** Your task **
Please output, without any change, the lines of the material below from the very first through the one with "and time validity.".

# # #

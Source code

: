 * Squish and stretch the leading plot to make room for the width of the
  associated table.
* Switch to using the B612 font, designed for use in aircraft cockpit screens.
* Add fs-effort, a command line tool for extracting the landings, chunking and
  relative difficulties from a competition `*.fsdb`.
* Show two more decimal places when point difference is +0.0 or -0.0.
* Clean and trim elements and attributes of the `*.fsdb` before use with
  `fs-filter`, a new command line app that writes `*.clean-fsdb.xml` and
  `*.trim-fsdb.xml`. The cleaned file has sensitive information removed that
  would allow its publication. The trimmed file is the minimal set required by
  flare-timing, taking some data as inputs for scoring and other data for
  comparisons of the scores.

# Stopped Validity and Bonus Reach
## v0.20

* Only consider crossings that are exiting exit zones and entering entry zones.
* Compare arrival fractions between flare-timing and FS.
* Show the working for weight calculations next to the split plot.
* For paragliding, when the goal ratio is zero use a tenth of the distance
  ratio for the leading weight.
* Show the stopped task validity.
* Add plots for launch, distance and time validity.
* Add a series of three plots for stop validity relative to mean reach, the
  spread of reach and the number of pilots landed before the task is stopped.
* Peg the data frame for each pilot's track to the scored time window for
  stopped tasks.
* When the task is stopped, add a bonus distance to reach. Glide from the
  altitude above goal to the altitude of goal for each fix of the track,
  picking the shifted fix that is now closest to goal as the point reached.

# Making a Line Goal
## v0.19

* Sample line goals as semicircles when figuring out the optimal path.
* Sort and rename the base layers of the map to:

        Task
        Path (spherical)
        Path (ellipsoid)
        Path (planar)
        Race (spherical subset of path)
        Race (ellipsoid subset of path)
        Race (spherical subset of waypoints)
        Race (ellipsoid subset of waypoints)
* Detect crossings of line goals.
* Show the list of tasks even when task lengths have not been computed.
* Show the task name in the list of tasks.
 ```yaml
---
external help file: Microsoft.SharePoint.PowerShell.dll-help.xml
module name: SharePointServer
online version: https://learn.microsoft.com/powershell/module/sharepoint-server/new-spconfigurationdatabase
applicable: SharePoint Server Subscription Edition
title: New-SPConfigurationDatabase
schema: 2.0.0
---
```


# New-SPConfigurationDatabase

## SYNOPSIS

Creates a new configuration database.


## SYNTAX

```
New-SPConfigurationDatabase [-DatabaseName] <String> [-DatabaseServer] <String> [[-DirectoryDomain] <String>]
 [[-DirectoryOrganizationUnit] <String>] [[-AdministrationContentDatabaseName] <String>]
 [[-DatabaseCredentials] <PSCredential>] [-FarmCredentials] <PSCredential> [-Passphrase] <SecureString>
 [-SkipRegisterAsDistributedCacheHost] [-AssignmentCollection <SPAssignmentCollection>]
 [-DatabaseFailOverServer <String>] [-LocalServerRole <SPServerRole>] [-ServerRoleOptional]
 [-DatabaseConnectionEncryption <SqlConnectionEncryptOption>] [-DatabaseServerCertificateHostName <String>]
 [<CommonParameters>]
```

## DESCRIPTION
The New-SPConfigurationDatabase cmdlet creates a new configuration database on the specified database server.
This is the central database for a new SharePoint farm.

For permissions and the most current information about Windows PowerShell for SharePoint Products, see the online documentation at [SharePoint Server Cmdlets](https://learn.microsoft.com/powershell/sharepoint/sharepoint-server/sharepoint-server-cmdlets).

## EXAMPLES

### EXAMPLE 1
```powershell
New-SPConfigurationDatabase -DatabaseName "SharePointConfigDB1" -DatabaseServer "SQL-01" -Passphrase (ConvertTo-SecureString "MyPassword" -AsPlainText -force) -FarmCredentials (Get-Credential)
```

# # #

** Answer to the exercise **
Source code

: * Squish and stretch the leading plot to make room for the width of the
  associated table.
* Switch to using the B612 font, designed for use in aircraft cockpit screens.
* Add fs-effort, a command line tool for extracting the landings, chunking and
  relative difficulties from a competition `*.fsdb`.
* Show two more decimal places when point difference is +0.0 or -0.0.
* Clean and trim elements and attributes of the `*.fsdb` before use with
  `fs-filter`, a new command line app that writes `*.clean-fsdb.xml` and
  `*.trim-fsdb.xml`. The cleaned file has sensitive information removed that
  would allow its publication. The trimmed file is the minimal set required by
  flare-timing, taking some data as inputs for scoring and other data for
  comparisons of the scores.

# Stopped Validity and Bonus Reach
## v0.20

* Only consider crossings that are exiting exit zones and entering entry zones.
* Compare arrival fractions between flare-timing and FS.
* Show the working for weight calculations next to the split plot.
* For paragliding, when the goal ratio is zero use a tenth of the distance
  ratio for the leading weight.
* Show the stopped task validity.
* Add plots for launch, distance and time validity.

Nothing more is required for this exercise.